Action item: Transcribe each entry so that nothing differs from the original.

[Data excerpts — start]

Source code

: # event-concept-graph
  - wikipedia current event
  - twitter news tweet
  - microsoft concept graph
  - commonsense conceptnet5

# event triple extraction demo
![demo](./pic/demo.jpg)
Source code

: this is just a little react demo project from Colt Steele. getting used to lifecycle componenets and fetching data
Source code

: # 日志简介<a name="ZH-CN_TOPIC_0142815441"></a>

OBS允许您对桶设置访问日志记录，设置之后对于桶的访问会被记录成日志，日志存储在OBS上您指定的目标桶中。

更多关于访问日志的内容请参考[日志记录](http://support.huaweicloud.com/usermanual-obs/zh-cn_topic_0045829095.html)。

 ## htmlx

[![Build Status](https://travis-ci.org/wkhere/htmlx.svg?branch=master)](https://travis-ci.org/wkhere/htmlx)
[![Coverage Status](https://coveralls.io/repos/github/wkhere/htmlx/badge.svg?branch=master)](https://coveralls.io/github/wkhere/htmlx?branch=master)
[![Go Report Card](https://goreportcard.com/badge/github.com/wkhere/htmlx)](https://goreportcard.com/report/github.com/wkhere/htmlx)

[Data excerpts — finish]

Task response:
Source code

: # event-concept-graph
  - wikipedia current event
  - twitter news tweet
  - microsoft concept graph
  - commonsense conceptnet5

# event triple extraction demo
![demo](./pic/demo.jpg)
Source code

: this is just a little react demo project from Colt Steele. getting used to lifecycle componenets and fetching data
Source code

: # 日志简介<a name="ZH-CN_TOPIC_0142815441"></a>

OBS允许您对桶设置访问日志记录，设置之后对于桶的访问会被记录成日志，日志存储在OBS上您指定的目标桶中。

更多关于访问日志的内容请参考[日志记录](http://support.huaweicloud.com/usermanual-obs/zh-cn_topic_0045829095.html)。

 ## htmlx

[![Build Status](https://travis-ci.org/wkhere/htmlx.svg?branch=master)](https://travis-ci.org/wkhere/htmlx)
[![Coverage Status](https://coveralls.io/repos/github/wkhere/htmlx/badge.svg?branch=master)](https://coveralls.io/github/wkhere/htmlx?branch=master)
[![Go Report Card](https://goreportcard.com/badge/github.com/wkhere/htmlx)](https://goreportcard.com/report/github.com/wkhere/htmlx)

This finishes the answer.